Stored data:
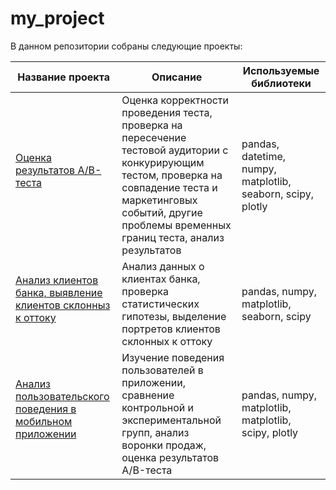 # my_project
В данном репозитории собраны следующие проекты:
 
<table>
<thead>
<tr>
<th>Название проекта</th>
<th>Описание</th>
<th>Используемые библиотеки</th>
</tr>
</thead>
<tbody>
<tr>
<td><a href="https://github.com/dimdf/my_project/tree/main/ab">Оценка результатов A/B-теста</a></p></td>
<td>Оценка корректности проведения теста, проверка на пересечение тестовой аудитории с конкурирующим тестом, проверка на совпадение теста и маркетинговых событий, другие проблемы временных границ теста, анализ результатов</td>
<td>pandas, datetime, numpy, matplotlib, seaborn, scipy, plotly</td>
</tr>
<tr>
<td><a href="https://github.com/dimdf/my_project/tree/main/bank">Анализ клиентов банка, выявление клиентов склонныз к оттоку</a></p></td>
<td>Анализ данных о клиентах банка, проверка статистических гипотезы, выделение портретов клиентов склонных к оттоку</td>
<td>pandas, numpy, matplotlib, seaborn, scipy</td>
</tr>
<tr>
<td> <a href="https://github.com/dimdf/my_project/tree/main/mobile">Анализ пользовательского поведения в мобильном приложении</a></p></td>
<td>Изучение поведения пользователей в приложении, сравнение контрольной и экспериментальной групп, анализ воронки продаж, оценка результатов A/B-теста</td>
<td>pandas, numpy, matplotlib, matplotlib, scipy, plotly</td>
</tr>
</tbody>
</table>
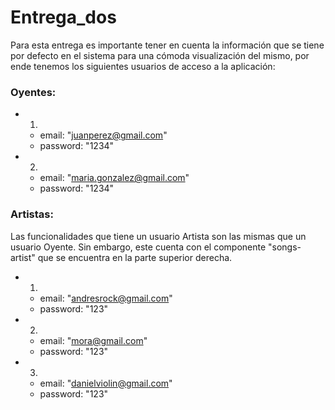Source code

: # Entrega_dos

Para esta entrega es importante tener en cuenta la información que se tiene por defecto en el sistema para una cómoda visualización del mismo, por ende tenemos los siguientes usuarios de acceso a la aplicación:

### Oyentes:
* 1.
  - email: "juanperez@gmail.com"
  - password: "1234"
* 2.
  - email: "maria.gonzalez@gmail.com"
  - password: "1234"

### Artistas:
Las funcionalidades que tiene un usuario Artista son las mismas que un usuario Oyente. Sin embargo, este cuenta con el componente "songs-artist" que se encuentra en la parte superior derecha.

* 1.
  - email: "andresrock@gmail.com"
  - password: "123"
* 2.
  - email: "mora@gmail.com"
  - password: "123"
* 3. 
  - email: "danielviolin@gmail.com"
  - password: "123"

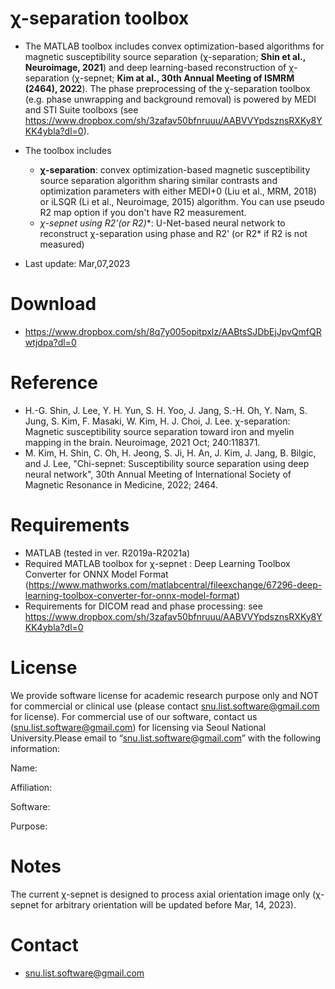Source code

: #  &chi;-separation toolbox

* The MATLAB toolbox includes convex optimization-based algorithms for magnetic susceptibility source separation (&chi;-separation; **Shin et al., Neuroimage, 2021**) and deep learning-based reconstruction of &chi;-separation (&chi;-sepnet; **Kim at al., 30th Annual Meeting of ISMRM (2464), 2022**). The phase preprocessing of the &chi;-separation toolbox (e.g. phase unwrapping and background removal) is powered by MEDI and STI Suite toolboxs (see https://www.dropbox.com/sh/3zafav50bfnruuu/AABVVYpdsznsRXKy8YKK4ybla?dl=0). 

* The toolbox includes
  - **&chi;-separation**: convex optimization-based magnetic susceptibility source separation algorithm sharing similar contrasts and optimization parameters with either MEDI+0 (Liu et al., MRM, 2018) or iLSQR (Li et al., Neuroimage, 2015) algorithm. You can use pseudo R2 map option if you don't have R2 measurement.
  - **&chi;-sepnet using R2'(or R2*)**: U-Net-based neural network to reconstruct &chi;-separation using phase and R2' (or R2* if R2 is not measured) 

* Last update: Mar,07,2023

# Download
* https://www.dropbox.com/sh/8q7y005opitpxlz/AABtsSJDbEjJpvQmfQRwtjdpa?dl=0

# Reference

* H.-G. Shin, J. Lee, Y. H. Yun, S. H. Yoo, J. Jang, S.-H. Oh, Y. Nam, S. Jung, S. Kim, F. Masaki, W. Kim, H. J. Choi, J. Lee. &chi;-separation: Magnetic susceptibility source separation toward iron and myelin mapping in the brain. Neuroimage, 2021 Oct; 240:118371.
* M. Kim, H. Shin, C. Oh, H. Jeong, S. Ji, H. An, J. Kim, J. Jang, B. Bilgic, and J. Lee, "Chi-sepnet: Susceptibility source separation using deep neural network", 30th Annual Meeting of International Society of Magnetic Resonance in Medicine, 2022; 2464.


# Requirements

* MATLAB (tested in ver. R2019a-R2021a)
* Required MATLAB toolbox for &chi;-sepnet     : Deep Learning Toolbox Converter for ONNX Model Format (https://www.mathworks.com/matlabcentral/fileexchange/67296-deep-learning-toolbox-converter-for-onnx-model-format)
* Requirements for DICOM read and phase processing: see https://www.dropbox.com/sh/3zafav50bfnruuu/AABVVYpdsznsRXKy8YKK4ybla?dl=0


# License
We provide software license for academic research purpose only and NOT for commercial or clinical use (please contact snu.list.software@gmail.com for license). For commercial use of our software, contact us (snu.list.software@gmail.com) for licensing via Seoul National University.Please email to “snu.list.software@gmail.com” with the following information:

Name:

Affiliation:

Software:

Purpose:


# Notes
The current &chi;-sepnet is  designed to process axial orientation image only (&chi;-sepnet for arbitrary orientation will be updated before Mar, 14, 2023).

# Contact
* snu.list.software@gmail.com
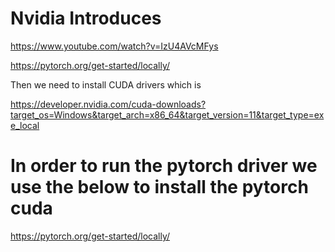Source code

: # Nvidia Introduces

https://www.youtube.com/watch?v=IzU4AVcMFys


https://pytorch.org/get-started/locally/


Then we need to install CUDA drivers which is 

https://developer.nvidia.com/cuda-downloads?target_os=Windows&target_arch=x86_64&target_version=11&target_type=exe_local


# In order to run the pytorch driver we use the below to install the pytorch cuda

https://pytorch.org/get-started/locally/



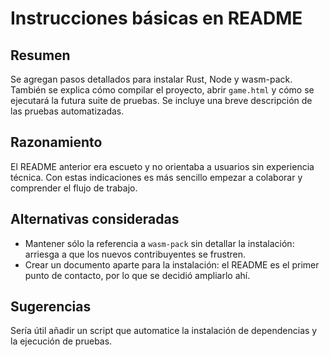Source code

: # Instrucciones básicas en README

## Resumen
Se agregan pasos detallados para instalar Rust, Node y wasm-pack. También se explica cómo compilar el proyecto, abrir `game.html` y cómo se ejecutará la futura suite de pruebas. Se incluye una breve descripción de las pruebas automatizadas.

## Razonamiento
El README anterior era escueto y no orientaba a usuarios sin experiencia técnica. Con estas indicaciones es más sencillo empezar a colaborar y comprender el flujo de trabajo.

## Alternativas consideradas
- Mantener sólo la referencia a `wasm-pack` sin detallar la instalación: arriesga a que los nuevos contribuyentes se frustren.
- Crear un documento aparte para la instalación: el README es el primer punto de contacto, por lo que se decidió ampliarlo ahí.

## Sugerencias
Sería útil añadir un script que automatice la instalación de dependencias y la ejecución de pruebas.
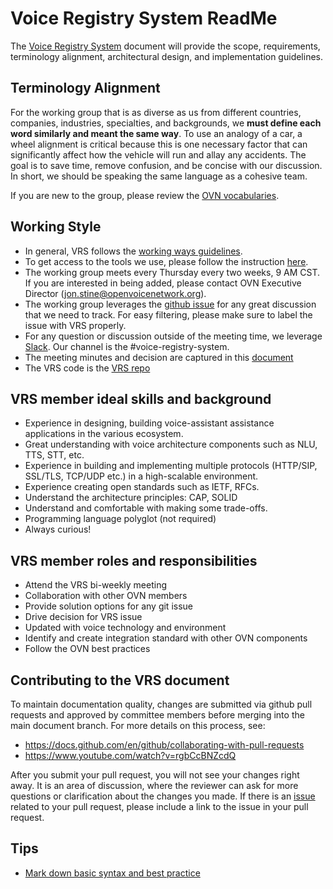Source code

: # Voice Registry System ReadMe

The [Voice Registry System](https://github.com/open-voice-network/docs/blob/master/components/voice_registry_system.md) document will provide the scope, requirements, terminology alignment, architectural design, and implementation guidelines.

## Terminology Alignment

For the working group that is as diverse as us from different countries, companies, industries, specialties, and backgrounds, we **must define each word similarly and meant the same way**. To use an analogy of a car, a wheel alignment is critical because this is one necessary factor that can significantly affect how the vehicle will run and allay any accidents. The goal is to save time, remove confusion, and be concise with our discussion. In short, we should be speaking the same language as a cohesive team.

If you are new to the group, please review the [OVN vocabularies](https://github.com/open-voice-network/docs/blob/master/vocabulary.md).

## Working Style

- In general, VRS follows the [working ways guidelines](https://github.com/open-voice-network/docs/blob/master/way_of_working.md).
- To get access to the tools we use, please follow the instruction [here](https://github.com/open-voice-network/docs/blob/master/way_of_working.md).
- The working group meets every Thursday every two weeks, 9 AM CST. If you are interested in being added, please contact OVN Executive Director (jon.stine@openvoicenetwork.org).
- The working group leverages the [github issue](https://github.com/open-voice-network/docs/issues) for any great discussion that we need to track. For easy filtering, please make sure to label the issue with VRS properly. 
- For any question or discussion outside of the meeting time, we leverage [Slack](https://openvoicenetwork.slack.com). Our channel is the #voice-registry-system.
- The meeting minutes and decision are captured in this [document](https://github.com/open-voice-network/docs/blob/master/components/voice_registry_system_meeting_notes.md)
- The VRS code is the [VRS repo](https://github.com/open-voice-network/vrs)

## VRS member ideal skills and background

- Experience in designing, building voice-assistant assistance applications in the various ecosystem.
- Great understanding with voice architecture components such as NLU, TTS, STT, etc.
- Experience in building and implementing multiple protocols (HTTP/SIP, SSL/TLS, TCP/UDP etc.) in a high-scalable environment.
- Experience creating open standards such as IETF, RFCs.
- Understand the architecture principles: CAP, SOLID
- Understand and comfortable with making some trade-offs.
- Programming language polyglot (not required)
- Always curious!

## VRS member roles and responsibilities 

- Attend the VRS bi-weekly meeting
- Collaboration with other OVN members
- Provide solution options for any git issue
- Drive decision for VRS issue
- Updated with voice technology and environment
- Identify and create integration standard with other OVN components 
- Follow the OVN best practices

## Contributing to the VRS document

To maintain documentation quality, changes are submitted via github pull requests and approved by committee members before merging into the main document branch. For more details on this process, see:

- <https://docs.github.com/en/github/collaborating-with-pull-requests>
- <https://www.youtube.com/watch?v=rgbCcBNZcdQ>

After you submit your pull request, you will not see your changes right away. It is an area of discussion, where the reviewer can ask for more questions or clarification about the changes you made. If there is an [issue](https://github.com/open-voice-network/docs/issues) related to your pull request, please include a link to the issue in your pull request.

## Tips

- [Mark down basic syntax and best practice](https://www.markdownguide.org/basic-syntax)
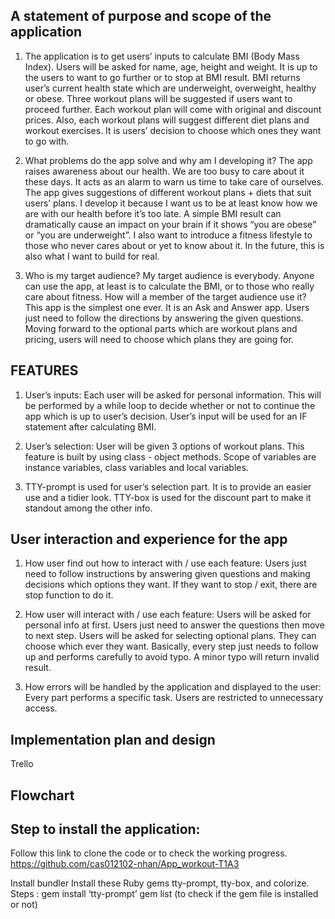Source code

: ## A statement of purpose and scope of the application
1. The application is to get users’ inputs to calculate BMI (Body Mass Index). Users will be asked for name, age, height and weight. It is up to the users to want to go further or to stop at BMI result. BMI returns user’s current health state which are underweight, overweight, healthy or obese. Three workout plans will be suggested if users want to proceed further. Each workout plan will come with original and discount prices. Also, each workout plans will suggest different diet plans and workout exercises. It is users’ decision to choose which ones they want to go with. 
   
2. What problems do the app solve and why am I developing it?
The app raises awareness about our health. We are too busy to care about it these days. It acts as an alarm to warn us time to take care of ourselves. The app gives suggestions of different workout plans + diets that suit users’ plans. 
I develop it because I want us to be at least know how we are with our health before it’s too late. A simple BMI result can dramatically cause an impact on your brain if it shows “you are obese” or “you are underweight”. I also want to introduce a fitness lifestyle to those who never cares about or yet to know about it.  In the future, this is also what I want to build for real. 

 3. Who is my target audience?
My target audience is everybody. Anyone can use the app, at least is to calculate the BMI, or to those who really care about fitness. 
How will a member of the target audience use it?
This app is the simplest one ever. It is an Ask and Answer app. Users just need to follow the directions by answering the given questions. Moving forward to the optional parts which are workout plans and pricing, users will need to choose which plans they are going for.

## FEATURES
1.  User’s inputs: Each user will be asked for personal information. This will be performed by a while loop to decide whether or not to continue the app which is up to user’s decision. User’s input will be used for an IF statement after calculating BMI. 
   
2. User’s selection: User will be given 3 options of workout plans. This feature is built by using class - object methods. Scope of variables are instance variables, class variables and local variables.
   
3. TTY-prompt is used for user’s selection part. It is to provide an easier use and a tidier look. TTY-box is used for the discount part to make it standout among the other info.

## User interaction and experience for the app
1. How user find out how to interact with / use each feature: Users just need to follow instructions by answering given questions and making decisions which options they want. If they want to stop / exit, there are stop function to do it.

2. How user will interact with / use each feature: Users will be asked for personal info at first. Users just need to answer the questions then move to next step. Users will be asked for selecting optional plans. They can choose which ever they want. Basically, every step just needs to follow up and performs carefully to avoid typo. A minor typo will return invalid result.

3. How errors will be handled by the application and displayed to the user: Every part performs a specific task. Users are restricted to unnecessary access. 


## Implementation plan and design
Trello

## Flowchart



## Step to install the application:
Follow this link to clone the code or to check the working progress.
https://github.com/cas012102-nhan/App_workout-T1A3

Install bundler
Install these Ruby gems tty-prompt, tty-box, and colorize. 
Steps : gem install ‘tty-prompt’
gem list (to check if the gem file is installed or not)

> _Work instructions_
Using the data above, extract exactly the lines from the one that holds "## Working Style" to the one that holds "- To get access", both ends included, and no others.

> _Exercise result_
## Working Style

- In general, VRS follows the [working ways guidelines](https://github.com/open-voice-network/docs/blob/master/way_of_working.md).
- To get access to the tools we use, please follow the instruction [here](https://github.com/open-voice-network/docs/blob/master/way_of_working.md).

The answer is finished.